- WORK INSTRUCTION -
Scan the material below for the string "setState". Report every line that has it.

- Opening Delimiter -

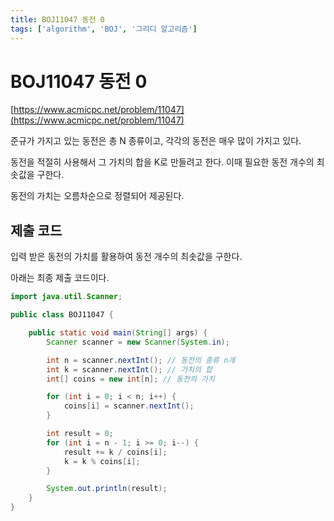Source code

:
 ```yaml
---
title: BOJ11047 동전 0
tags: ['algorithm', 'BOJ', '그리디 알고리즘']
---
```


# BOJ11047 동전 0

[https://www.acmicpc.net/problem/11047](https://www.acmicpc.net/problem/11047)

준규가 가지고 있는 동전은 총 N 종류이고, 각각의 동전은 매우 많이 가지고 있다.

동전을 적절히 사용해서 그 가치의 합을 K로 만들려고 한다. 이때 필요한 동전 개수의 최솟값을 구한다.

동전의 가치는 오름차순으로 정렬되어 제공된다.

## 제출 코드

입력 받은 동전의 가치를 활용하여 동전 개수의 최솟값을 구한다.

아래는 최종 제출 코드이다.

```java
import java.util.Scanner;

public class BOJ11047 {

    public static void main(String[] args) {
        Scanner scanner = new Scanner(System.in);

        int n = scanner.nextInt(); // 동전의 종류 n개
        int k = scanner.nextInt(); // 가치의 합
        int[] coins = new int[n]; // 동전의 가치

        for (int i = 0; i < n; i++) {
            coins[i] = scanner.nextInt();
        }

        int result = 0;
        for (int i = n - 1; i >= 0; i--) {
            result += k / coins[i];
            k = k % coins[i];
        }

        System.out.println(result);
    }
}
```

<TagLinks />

- Closing Delimiter -
- Opening Delimiter -

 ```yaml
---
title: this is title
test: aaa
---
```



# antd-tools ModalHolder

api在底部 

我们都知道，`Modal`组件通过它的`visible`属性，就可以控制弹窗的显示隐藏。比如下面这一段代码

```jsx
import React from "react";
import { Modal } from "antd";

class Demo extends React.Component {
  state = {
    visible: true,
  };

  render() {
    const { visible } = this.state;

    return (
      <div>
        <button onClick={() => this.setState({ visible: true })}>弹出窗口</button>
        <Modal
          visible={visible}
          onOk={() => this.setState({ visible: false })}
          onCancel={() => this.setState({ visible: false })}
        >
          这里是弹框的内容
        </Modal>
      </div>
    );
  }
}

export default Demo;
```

- Closing Delimiter -
- Opening Delimiter -

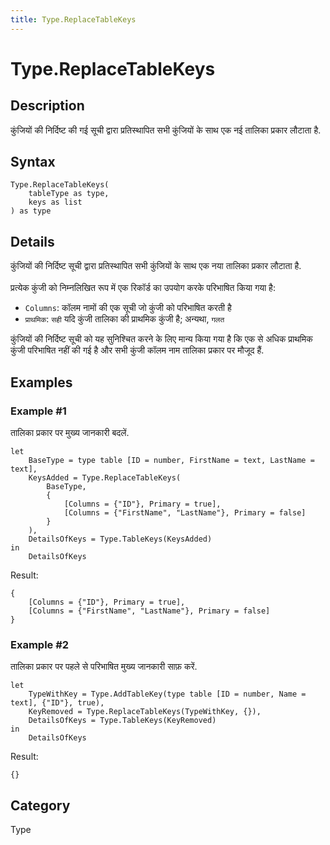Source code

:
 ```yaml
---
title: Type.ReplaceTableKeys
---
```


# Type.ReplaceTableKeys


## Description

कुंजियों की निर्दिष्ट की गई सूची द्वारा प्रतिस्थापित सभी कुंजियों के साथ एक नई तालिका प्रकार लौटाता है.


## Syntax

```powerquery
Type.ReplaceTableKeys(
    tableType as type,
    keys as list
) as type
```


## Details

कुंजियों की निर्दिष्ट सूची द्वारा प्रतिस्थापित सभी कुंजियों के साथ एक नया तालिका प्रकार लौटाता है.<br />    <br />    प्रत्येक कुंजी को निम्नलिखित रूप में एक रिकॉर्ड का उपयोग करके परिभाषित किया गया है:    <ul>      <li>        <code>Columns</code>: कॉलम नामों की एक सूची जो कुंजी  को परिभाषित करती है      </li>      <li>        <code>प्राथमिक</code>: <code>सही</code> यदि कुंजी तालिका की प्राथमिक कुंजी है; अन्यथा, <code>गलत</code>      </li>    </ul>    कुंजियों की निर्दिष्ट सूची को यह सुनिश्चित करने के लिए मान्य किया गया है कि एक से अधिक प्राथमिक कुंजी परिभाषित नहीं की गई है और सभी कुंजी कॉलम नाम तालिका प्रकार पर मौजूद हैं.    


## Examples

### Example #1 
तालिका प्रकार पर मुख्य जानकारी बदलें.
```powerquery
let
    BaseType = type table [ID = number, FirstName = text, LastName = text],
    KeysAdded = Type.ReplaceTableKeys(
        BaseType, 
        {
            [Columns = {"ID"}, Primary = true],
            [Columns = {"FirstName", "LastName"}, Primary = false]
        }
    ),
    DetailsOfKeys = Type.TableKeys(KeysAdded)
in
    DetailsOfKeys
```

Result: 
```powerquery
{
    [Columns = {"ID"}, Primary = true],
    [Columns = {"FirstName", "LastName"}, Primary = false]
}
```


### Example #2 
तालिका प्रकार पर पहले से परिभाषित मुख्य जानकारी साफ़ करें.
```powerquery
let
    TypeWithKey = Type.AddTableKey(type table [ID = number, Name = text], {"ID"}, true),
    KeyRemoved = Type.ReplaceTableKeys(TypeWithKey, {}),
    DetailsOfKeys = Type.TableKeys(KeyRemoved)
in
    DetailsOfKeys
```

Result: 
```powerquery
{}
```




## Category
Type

- Closing Delimiter -

- ANSWER TO THIS TASK -
        <button onClick={() => this.setState({ visible: true })}>弹出窗口</button>
          onOk={() => this.setState({ visible: false })}
          onCancel={() => this.setState({ visible: false })}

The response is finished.